"""
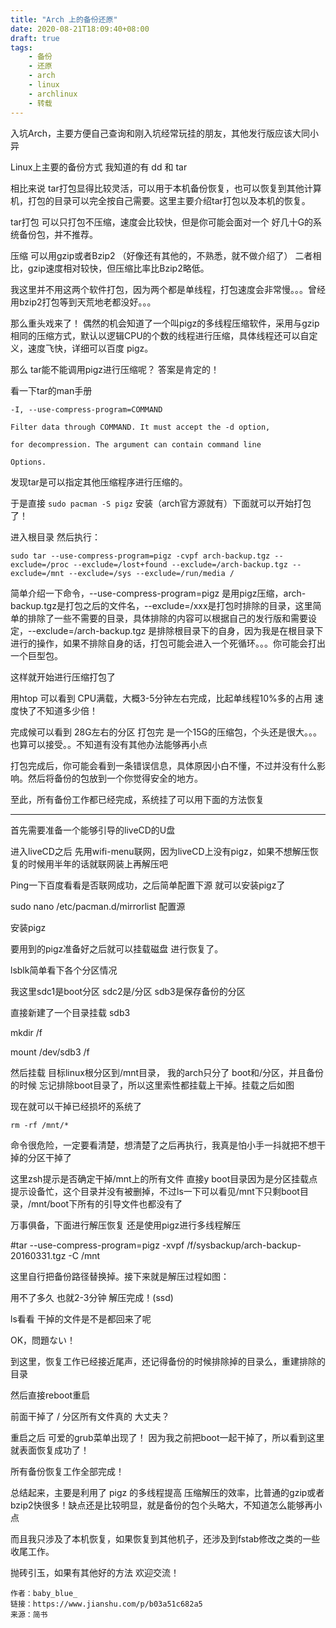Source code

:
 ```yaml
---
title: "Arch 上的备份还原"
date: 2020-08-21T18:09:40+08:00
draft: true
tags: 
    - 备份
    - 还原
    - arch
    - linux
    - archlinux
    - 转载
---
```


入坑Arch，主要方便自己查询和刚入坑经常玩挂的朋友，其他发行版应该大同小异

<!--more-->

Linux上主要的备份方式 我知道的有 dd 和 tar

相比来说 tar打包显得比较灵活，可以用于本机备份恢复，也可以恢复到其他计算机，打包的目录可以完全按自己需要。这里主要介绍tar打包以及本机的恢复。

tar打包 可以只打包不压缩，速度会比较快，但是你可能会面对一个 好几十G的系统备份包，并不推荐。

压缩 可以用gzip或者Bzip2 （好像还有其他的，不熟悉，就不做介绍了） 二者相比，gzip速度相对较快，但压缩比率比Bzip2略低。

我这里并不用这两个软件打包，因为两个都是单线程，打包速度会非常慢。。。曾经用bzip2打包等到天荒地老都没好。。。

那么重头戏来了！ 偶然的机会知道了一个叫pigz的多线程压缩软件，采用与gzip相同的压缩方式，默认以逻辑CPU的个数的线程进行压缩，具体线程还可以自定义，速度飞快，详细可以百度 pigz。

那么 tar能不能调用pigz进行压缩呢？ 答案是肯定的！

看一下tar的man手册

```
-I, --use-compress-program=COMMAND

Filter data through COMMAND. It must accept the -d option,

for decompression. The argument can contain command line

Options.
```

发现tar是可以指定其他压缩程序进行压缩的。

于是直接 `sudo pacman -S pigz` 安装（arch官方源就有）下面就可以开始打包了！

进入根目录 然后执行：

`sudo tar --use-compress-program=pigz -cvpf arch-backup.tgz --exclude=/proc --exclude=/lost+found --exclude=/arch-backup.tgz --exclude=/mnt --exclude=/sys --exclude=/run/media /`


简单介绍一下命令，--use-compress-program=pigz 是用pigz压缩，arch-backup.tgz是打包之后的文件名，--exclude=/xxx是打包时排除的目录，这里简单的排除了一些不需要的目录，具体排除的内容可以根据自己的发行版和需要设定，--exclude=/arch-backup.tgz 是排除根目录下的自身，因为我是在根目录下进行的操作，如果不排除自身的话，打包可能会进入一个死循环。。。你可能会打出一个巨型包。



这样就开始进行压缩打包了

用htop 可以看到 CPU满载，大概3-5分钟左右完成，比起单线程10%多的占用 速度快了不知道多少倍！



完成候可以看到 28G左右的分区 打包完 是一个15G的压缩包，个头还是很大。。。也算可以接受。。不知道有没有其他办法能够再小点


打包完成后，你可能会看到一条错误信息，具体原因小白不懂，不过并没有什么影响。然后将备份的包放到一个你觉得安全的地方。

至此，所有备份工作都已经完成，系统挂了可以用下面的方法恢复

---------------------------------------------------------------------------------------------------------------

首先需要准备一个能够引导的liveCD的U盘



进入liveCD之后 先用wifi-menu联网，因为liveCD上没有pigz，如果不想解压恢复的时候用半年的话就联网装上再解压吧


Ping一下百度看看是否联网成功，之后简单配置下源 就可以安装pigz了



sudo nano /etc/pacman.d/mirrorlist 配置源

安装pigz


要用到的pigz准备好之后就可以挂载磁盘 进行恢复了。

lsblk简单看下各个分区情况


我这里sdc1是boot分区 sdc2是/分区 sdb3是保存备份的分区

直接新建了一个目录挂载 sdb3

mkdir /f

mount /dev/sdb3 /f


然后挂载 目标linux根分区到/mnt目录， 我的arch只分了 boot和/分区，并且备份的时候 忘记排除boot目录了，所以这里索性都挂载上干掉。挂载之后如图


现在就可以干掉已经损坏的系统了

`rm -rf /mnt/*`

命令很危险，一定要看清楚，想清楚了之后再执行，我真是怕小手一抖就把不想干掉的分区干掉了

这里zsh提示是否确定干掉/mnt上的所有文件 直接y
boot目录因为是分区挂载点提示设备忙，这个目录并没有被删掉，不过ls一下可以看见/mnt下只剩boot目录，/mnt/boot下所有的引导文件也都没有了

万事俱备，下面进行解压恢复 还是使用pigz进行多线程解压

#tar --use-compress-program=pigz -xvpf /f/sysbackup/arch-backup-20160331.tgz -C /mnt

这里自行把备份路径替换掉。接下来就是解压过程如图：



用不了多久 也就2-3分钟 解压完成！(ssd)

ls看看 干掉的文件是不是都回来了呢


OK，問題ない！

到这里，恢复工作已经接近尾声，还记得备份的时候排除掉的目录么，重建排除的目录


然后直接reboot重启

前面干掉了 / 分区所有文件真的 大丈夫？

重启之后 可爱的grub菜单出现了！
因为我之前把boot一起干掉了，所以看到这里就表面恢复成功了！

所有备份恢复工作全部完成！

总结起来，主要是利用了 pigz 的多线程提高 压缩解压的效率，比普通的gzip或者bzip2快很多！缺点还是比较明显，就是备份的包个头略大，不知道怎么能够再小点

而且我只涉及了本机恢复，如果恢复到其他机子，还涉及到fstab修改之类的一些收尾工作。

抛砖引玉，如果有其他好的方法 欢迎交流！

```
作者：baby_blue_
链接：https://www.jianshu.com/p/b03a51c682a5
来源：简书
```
"""
"""
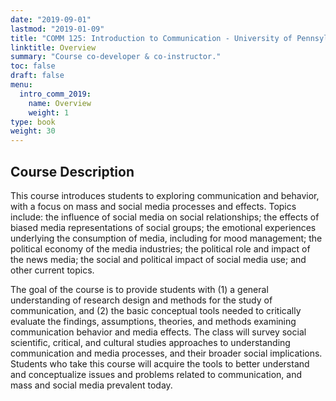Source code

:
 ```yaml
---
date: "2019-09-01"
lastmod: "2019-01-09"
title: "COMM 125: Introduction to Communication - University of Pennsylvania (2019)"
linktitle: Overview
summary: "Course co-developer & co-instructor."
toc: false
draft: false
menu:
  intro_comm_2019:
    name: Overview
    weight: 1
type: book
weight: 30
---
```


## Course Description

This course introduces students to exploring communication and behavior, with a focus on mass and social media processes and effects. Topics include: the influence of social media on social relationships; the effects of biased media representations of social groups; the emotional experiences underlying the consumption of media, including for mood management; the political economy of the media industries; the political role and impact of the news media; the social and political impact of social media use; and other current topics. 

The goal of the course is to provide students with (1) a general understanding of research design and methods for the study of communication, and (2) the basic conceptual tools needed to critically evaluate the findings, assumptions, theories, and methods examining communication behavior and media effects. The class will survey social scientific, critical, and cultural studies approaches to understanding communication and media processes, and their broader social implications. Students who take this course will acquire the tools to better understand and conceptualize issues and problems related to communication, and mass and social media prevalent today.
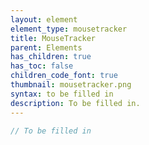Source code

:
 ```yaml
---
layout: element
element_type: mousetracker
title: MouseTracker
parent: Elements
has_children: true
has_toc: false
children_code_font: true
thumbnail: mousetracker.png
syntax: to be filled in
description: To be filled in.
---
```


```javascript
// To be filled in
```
"""
WHAT THE TASK ASKS
From the listing above, the lines starting with the one that has "tar打包 可以只打包不压缩，速度会比较快，但是你可能会面对一个 好几十G的系统备份包，并不推荐。" and running through the one that has "发现tar是可以指定其他压缩程序进行压缩的。" should be copied exactly, ends included.

OUTPUT FOR THIS TASK
tar打包 可以只打包不压缩，速度会比较快，但是你可能会面对一个 好几十G的系统备份包，并不推荐。

压缩 可以用gzip或者Bzip2 （好像还有其他的，不熟悉，就不做介绍了） 二者相比，gzip速度相对较快，但压缩比率比Bzip2略低。

我这里并不用这两个软件打包，因为两个都是单线程，打包速度会非常慢。。。曾经用bzip2打包等到天荒地老都没好。。。

那么重头戏来了！ 偶然的机会知道了一个叫pigz的多线程压缩软件，采用与gzip相同的压缩方式，默认以逻辑CPU的个数的线程进行压缩，具体线程还可以自定义，速度飞快，详细可以百度 pigz。

那么 tar能不能调用pigz进行压缩呢？ 答案是肯定的！

看一下tar的man手册

```
-I, --use-compress-program=COMMAND

Filter data through COMMAND. It must accept the -d option,

for decompression. The argument can contain command line

Options.
```

发现tar是可以指定其他压缩程序进行压缩的。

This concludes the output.